## What is being asked
Count lines holding the string "chart" in the data that follows. Reply with one number only.

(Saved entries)

##########

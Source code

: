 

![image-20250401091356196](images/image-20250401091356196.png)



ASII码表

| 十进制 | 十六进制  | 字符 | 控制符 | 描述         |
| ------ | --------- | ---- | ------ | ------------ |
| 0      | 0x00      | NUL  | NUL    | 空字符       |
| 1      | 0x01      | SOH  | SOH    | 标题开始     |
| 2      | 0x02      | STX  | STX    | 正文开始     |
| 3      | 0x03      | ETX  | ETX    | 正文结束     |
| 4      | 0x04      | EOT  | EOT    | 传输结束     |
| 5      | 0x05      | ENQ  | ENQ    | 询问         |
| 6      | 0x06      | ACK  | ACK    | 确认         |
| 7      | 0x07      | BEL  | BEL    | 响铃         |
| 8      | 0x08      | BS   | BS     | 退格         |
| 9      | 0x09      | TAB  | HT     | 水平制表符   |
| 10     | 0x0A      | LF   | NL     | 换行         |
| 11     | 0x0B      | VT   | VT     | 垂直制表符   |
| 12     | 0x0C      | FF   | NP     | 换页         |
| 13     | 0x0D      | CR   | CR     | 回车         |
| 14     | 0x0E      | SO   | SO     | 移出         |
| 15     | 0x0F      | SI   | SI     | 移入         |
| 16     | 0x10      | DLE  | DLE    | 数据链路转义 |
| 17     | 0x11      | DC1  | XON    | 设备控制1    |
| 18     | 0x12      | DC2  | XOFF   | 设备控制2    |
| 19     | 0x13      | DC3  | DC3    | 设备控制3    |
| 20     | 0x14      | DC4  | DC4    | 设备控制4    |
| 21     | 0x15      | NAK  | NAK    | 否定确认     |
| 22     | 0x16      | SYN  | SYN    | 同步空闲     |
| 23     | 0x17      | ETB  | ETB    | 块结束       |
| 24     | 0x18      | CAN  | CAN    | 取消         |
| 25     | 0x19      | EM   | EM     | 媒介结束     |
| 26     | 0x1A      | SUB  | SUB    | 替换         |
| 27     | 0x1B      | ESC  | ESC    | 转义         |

##########

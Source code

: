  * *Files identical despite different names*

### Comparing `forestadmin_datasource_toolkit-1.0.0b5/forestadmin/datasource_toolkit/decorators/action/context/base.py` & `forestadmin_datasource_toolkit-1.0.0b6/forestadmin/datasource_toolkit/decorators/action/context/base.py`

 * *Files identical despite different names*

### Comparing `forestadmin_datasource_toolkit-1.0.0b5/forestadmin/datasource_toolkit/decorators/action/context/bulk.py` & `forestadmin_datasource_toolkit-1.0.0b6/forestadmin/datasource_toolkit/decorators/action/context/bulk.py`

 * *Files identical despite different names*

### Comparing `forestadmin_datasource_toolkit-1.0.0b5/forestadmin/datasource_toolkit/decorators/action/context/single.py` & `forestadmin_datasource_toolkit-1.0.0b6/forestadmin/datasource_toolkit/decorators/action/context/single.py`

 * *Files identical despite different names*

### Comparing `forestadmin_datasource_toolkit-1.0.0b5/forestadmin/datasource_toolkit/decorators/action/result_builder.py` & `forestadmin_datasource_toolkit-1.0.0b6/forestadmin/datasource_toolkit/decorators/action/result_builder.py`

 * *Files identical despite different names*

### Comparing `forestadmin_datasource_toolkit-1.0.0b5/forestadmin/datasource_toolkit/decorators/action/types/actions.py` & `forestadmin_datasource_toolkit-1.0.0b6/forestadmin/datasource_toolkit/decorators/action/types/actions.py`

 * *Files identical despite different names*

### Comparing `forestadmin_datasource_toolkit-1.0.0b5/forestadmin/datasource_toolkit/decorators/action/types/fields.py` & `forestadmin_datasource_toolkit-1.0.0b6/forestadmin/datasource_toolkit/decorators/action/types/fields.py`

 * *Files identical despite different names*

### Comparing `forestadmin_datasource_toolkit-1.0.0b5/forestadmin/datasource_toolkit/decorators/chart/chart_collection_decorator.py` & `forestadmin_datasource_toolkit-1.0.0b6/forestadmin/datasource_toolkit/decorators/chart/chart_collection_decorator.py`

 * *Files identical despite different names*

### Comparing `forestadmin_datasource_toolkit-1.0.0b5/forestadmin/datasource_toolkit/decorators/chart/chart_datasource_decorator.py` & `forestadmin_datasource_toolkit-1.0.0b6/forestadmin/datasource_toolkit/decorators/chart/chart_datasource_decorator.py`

##########

## Your response
2